Repeat the data word for word, excluding every picture.

**Data for review**:
....................

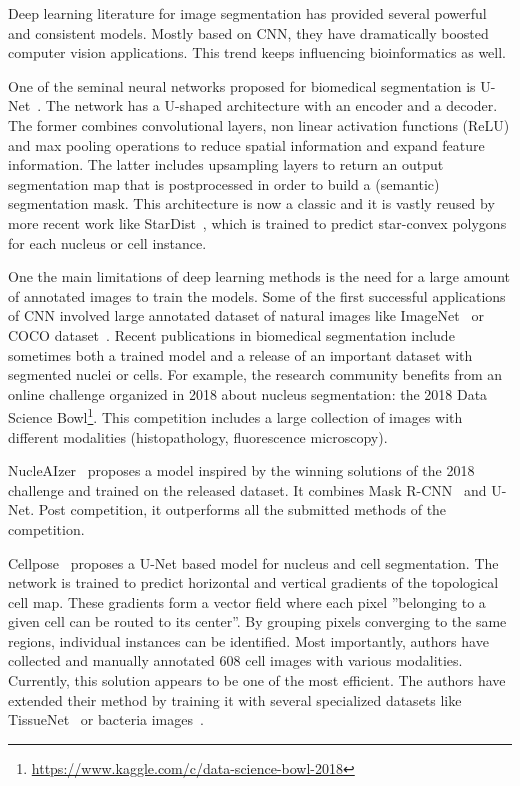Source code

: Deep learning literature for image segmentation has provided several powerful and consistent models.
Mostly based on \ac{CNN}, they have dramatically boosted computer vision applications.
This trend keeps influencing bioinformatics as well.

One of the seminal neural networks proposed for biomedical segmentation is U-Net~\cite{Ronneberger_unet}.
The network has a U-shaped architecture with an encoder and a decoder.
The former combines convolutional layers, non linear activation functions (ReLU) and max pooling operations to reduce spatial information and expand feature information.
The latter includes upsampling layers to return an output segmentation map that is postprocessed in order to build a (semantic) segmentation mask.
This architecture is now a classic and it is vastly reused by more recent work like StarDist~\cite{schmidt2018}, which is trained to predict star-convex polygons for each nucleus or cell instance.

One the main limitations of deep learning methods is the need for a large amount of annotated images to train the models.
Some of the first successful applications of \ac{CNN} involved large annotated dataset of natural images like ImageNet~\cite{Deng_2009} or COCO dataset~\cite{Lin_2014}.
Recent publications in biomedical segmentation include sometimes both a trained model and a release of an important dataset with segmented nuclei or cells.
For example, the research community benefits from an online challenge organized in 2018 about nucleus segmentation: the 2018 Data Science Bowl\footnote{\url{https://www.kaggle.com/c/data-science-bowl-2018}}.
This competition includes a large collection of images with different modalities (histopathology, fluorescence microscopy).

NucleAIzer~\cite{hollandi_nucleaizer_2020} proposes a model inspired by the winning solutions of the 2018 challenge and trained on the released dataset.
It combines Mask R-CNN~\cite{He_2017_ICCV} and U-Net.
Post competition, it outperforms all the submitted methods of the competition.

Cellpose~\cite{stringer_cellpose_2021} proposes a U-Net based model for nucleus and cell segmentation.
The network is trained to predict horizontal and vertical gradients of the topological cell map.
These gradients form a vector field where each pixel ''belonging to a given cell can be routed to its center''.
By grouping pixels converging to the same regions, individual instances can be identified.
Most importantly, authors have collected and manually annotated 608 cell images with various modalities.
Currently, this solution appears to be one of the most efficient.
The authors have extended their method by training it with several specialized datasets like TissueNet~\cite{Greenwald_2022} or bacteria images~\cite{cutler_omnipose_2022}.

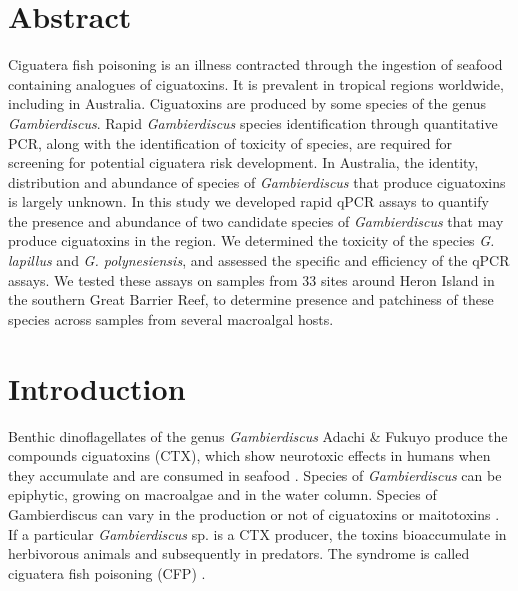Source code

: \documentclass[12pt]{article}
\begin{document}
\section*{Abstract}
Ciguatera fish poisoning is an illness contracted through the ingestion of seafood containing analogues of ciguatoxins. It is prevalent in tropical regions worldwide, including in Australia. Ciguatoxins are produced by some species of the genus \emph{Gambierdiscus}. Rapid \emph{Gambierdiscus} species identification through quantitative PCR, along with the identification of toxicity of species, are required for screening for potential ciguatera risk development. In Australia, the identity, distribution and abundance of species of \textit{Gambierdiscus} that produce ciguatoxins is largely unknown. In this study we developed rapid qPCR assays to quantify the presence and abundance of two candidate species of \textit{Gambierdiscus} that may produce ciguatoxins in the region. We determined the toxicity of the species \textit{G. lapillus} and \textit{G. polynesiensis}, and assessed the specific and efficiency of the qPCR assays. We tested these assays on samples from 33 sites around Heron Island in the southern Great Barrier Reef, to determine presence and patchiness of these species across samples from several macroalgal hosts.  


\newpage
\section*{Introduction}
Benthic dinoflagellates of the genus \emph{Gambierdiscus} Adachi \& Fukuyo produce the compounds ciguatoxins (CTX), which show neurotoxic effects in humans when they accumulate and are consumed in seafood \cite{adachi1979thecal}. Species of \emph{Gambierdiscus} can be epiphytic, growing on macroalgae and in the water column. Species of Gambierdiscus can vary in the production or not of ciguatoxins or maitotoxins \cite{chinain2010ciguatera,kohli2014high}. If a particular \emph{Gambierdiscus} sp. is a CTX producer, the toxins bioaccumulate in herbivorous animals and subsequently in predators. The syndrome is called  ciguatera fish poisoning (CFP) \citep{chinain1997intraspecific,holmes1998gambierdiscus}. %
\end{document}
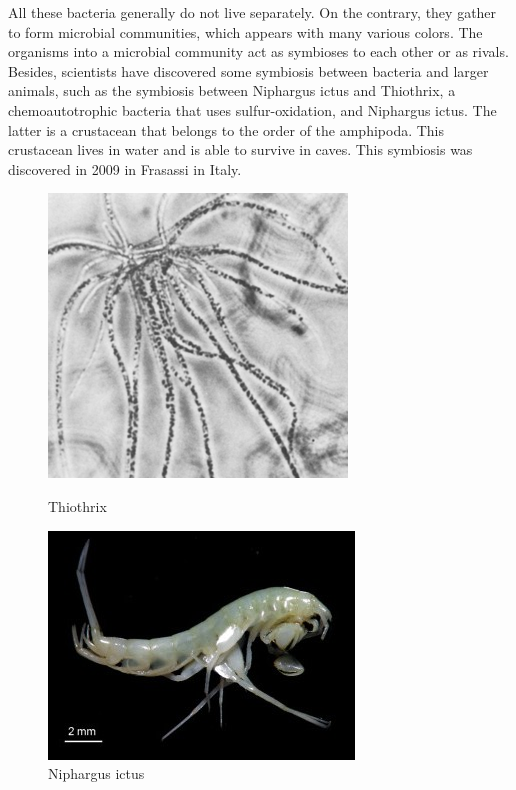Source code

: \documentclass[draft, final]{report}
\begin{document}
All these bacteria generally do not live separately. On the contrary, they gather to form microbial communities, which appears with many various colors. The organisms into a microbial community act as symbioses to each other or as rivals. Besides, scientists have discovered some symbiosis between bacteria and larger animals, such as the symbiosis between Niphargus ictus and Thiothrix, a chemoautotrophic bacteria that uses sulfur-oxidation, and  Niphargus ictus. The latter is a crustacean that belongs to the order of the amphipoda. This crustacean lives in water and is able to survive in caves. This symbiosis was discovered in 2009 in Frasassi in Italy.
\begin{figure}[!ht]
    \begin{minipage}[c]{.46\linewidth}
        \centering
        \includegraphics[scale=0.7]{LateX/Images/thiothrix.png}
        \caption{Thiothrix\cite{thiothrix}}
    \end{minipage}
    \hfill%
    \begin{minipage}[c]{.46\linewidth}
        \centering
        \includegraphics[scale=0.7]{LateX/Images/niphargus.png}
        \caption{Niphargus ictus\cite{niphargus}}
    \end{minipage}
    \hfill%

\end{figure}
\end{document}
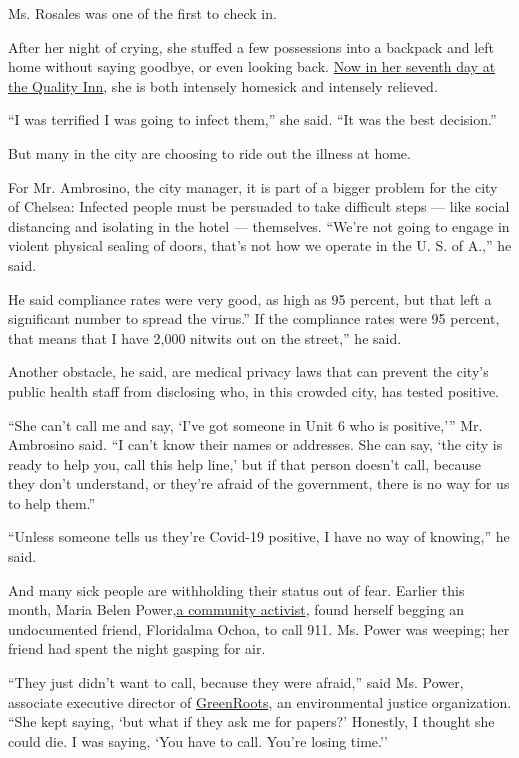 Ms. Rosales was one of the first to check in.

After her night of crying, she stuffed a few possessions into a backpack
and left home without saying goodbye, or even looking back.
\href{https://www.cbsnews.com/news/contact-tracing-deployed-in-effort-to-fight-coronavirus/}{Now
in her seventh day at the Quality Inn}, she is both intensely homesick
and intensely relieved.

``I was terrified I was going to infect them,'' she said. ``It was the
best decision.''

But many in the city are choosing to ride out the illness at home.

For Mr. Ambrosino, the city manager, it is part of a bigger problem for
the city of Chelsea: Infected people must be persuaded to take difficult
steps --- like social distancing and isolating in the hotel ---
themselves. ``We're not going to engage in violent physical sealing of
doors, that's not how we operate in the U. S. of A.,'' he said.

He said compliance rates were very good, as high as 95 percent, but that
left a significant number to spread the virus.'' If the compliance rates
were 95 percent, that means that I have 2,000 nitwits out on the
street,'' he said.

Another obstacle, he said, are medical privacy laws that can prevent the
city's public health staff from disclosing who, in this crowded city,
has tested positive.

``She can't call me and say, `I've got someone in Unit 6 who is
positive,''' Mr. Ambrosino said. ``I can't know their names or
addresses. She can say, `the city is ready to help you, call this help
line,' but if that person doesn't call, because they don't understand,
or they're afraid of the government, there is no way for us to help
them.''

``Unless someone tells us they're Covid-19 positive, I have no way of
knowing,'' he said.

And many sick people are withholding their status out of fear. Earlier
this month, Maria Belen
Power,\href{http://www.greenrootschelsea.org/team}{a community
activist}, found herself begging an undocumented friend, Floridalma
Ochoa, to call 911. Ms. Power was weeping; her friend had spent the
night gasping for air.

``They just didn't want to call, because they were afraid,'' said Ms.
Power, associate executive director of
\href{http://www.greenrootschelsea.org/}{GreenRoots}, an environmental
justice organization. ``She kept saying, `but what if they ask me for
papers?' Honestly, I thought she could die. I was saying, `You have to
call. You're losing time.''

....................

**Response to the task**:
Source code

: Deep learning literature for image segmentation has provided several powerful and consistent models.
Mostly based on \ac{CNN}, they have dramatically boosted computer vision applications.
This trend keeps influencing bioinformatics as well.

One of the seminal neural networks proposed for biomedical segmentation is U-Net~\cite{Ronneberger_unet}.
The network has a U-shaped architecture with an encoder and a decoder.
The former combines convolutional layers, non linear activation functions (ReLU) and max pooling operations to reduce spatial information and expand feature information.
The latter includes upsampling layers to return an output segmentation map that is postprocessed in order to build a (semantic) segmentation mask.
This architecture is now a classic and it is vastly reused by more recent work like StarDist~\cite{schmidt2018}, which is trained to predict star-convex polygons for each nucleus or cell instance.

One the main limitations of deep learning methods is the need for a large amount of annotated images to train the models.
Some of the first successful applications of \ac{CNN} involved large annotated dataset of natural images like ImageNet~\cite{Deng_2009} or COCO dataset~\cite{Lin_2014}.
Recent publications in biomedical segmentation include sometimes both a trained model and a release of an important dataset with segmented nuclei or cells.
For example, the research community benefits from an online challenge organized in 2018 about nucleus segmentation: the 2018 Data Science Bowl\footnote{\url{https://www.kaggle.com/c/data-science-bowl-2018}}.
This competition includes a large collection of images with different modalities (histopathology, fluorescence microscopy).

NucleAIzer~\cite{hollandi_nucleaizer_2020} proposes a model inspired by the winning solutions of the 2018 challenge and trained on the released dataset.
It combines Mask R-CNN~\cite{He_2017_ICCV} and U-Net.
Post competition, it outperforms all the submitted methods of the competition.

Cellpose~\cite{stringer_cellpose_2021} proposes a U-Net based model for nucleus and cell segmentation.
The network is trained to predict horizontal and vertical gradients of the topological cell map.
These gradients form a vector field where each pixel ''belonging to a given cell can be routed to its center''.
By grouping pixels converging to the same regions, individual instances can be identified.
Most importantly, authors have collected and manually annotated 608 cell images with various modalities.
Currently, this solution appears to be one of the most efficient.
The authors have extended their method by training it with several specialized datasets like TissueNet~\cite{Greenwald_2022} or bacteria images~\cite{cutler_omnipose_2022}.

Source code

: \documentclass[12pt]{article}
\begin{document}
\section*{Abstract}
Ciguatera fish poisoning is an illness contracted through the ingestion of seafood containing analogues of ciguatoxins. It is prevalent in tropical regions worldwide, including in Australia. Ciguatoxins are produced by some species of the genus \emph{Gambierdiscus}. Rapid \emph{Gambierdiscus} species identification through quantitative PCR, along with the identification of toxicity of species, are required for screening for potential ciguatera risk development. In Australia, the identity, distribution and abundance of species of \textit{Gambierdiscus} that produce ciguatoxins is largely unknown. In this study we developed rapid qPCR assays to quantify the presence and abundance of two candidate species of \textit{Gambierdiscus} that may produce ciguatoxins in the region. We determined the toxicity of the species \textit{G. lapillus} and \textit{G. polynesiensis}, and assessed the specific and efficiency of the qPCR assays. We tested these assays on samples from 33 sites around Heron Island in the southern Great Barrier Reef, to determine presence and patchiness of these species across samples from several macroalgal hosts.  


\newpage
\section*{Introduction}
Benthic dinoflagellates of the genus \emph{Gambierdiscus} Adachi \& Fukuyo produce the compounds ciguatoxins (CTX), which show neurotoxic effects in humans when they accumulate and are consumed in seafood \cite{adachi1979thecal}. Species of \emph{Gambierdiscus} can be epiphytic, growing on macroalgae and in the water column. Species of Gambierdiscus can vary in the production or not of ciguatoxins or maitotoxins \cite{chinain2010ciguatera,kohli2014high}. If a particular \emph{Gambierdiscus} sp. is a CTX producer, the toxins bioaccumulate in herbivorous animals and subsequently in predators. The syndrome is called  ciguatera fish poisoning (CFP) \citep{chinain1997intraspecific,holmes1998gambierdiscus}. %
\end{document}
Source code

: \documentclass[draft, final]{report}
\begin{document}
All these bacteria generally do not live separately. On the contrary, they gather to form microbial communities, which appears with many various colors. The organisms into a microbial community act as symbioses to each other or as rivals. Besides, scientists have discovered some symbiosis between bacteria and larger animals, such as the symbiosis between Niphargus ictus and Thiothrix, a chemoautotrophic bacteria that uses sulfur-oxidation, and  Niphargus ictus. The latter is a crustacean that belongs to the order of the amphipoda. This crustacean lives in water and is able to survive in caves. This symbiosis was discovered in 2009 in Frasassi in Italy.
\begin{figure}[!ht]
    \begin{minipage}[c]{.46\linewidth}
        \centering
        \includegraphics[scale=0.7]{LateX/Images/thiothrix.png}
        \caption{Thiothrix\cite{thiothrix}}
    \end{minipage}
    \hfill%
    \begin{minipage}[c]{.46\linewidth}
        \centering
        \includegraphics[scale=0.7]{LateX/Images/niphargus.png}
        \caption{Niphargus ictus\cite{niphargus}}
    \end{minipage}
    \hfill%

\end{figure}
\end{document}
 Ms. Rosales was one of the first to check in.

After her night of crying, she stuffed a few possessions into a backpack
and left home without saying goodbye, or even looking back.
\href{https://www.cbsnews.com/news/contact-tracing-deployed-in-effort-to-fight-coronavirus/}{Now
in her seventh day at the Quality Inn}, she is both intensely homesick
and intensely relieved.

``I was terrified I was going to infect them,'' she said. ``It was the
best decision.''

But many in the city are choosing to ride out the illness at home.

For Mr. Ambrosino, the city manager, it is part of a bigger problem for
the city of Chelsea: Infected people must be persuaded to take difficult
steps --- like social distancing and isolating in the hotel ---
themselves. ``We're not going to engage in violent physical sealing of
doors, that's not how we operate in the U. S. of A.,'' he said.

He said compliance rates were very good, as high as 95 percent, but that
left a significant number to spread the virus.'' If the compliance rates
were 95 percent, that means that I have 2,000 nitwits out on the
street,'' he said.

Another obstacle, he said, are medical privacy laws that can prevent the
city's public health staff from disclosing who, in this crowded city,
has tested positive.

``She can't call me and say, `I've got someone in Unit 6 who is
positive,''' Mr. Ambrosino said. ``I can't know their names or
addresses. She can say, `the city is ready to help you, call this help
line,' but if that person doesn't call, because they don't understand,
or they're afraid of the government, there is no way for us to help
them.''

``Unless someone tells us they're Covid-19 positive, I have no way of
knowing,'' he said.

And many sick people are withholding their status out of fear. Earlier
this month, Maria Belen
Power,\href{http://www.greenrootschelsea.org/team}{a community
activist}, found herself begging an undocumented friend, Floridalma
Ochoa, to call 911. Ms. Power was weeping; her friend had spent the
night gasping for air.

``They just didn't want to call, because they were afraid,'' said Ms.
Power, associate executive director of
\href{http://www.greenrootschelsea.org/}{GreenRoots}, an environmental
justice organization. ``She kept saying, `but what if they ask me for
papers?' Honestly, I thought she could die. I was saying, `You have to
call. You're losing time.''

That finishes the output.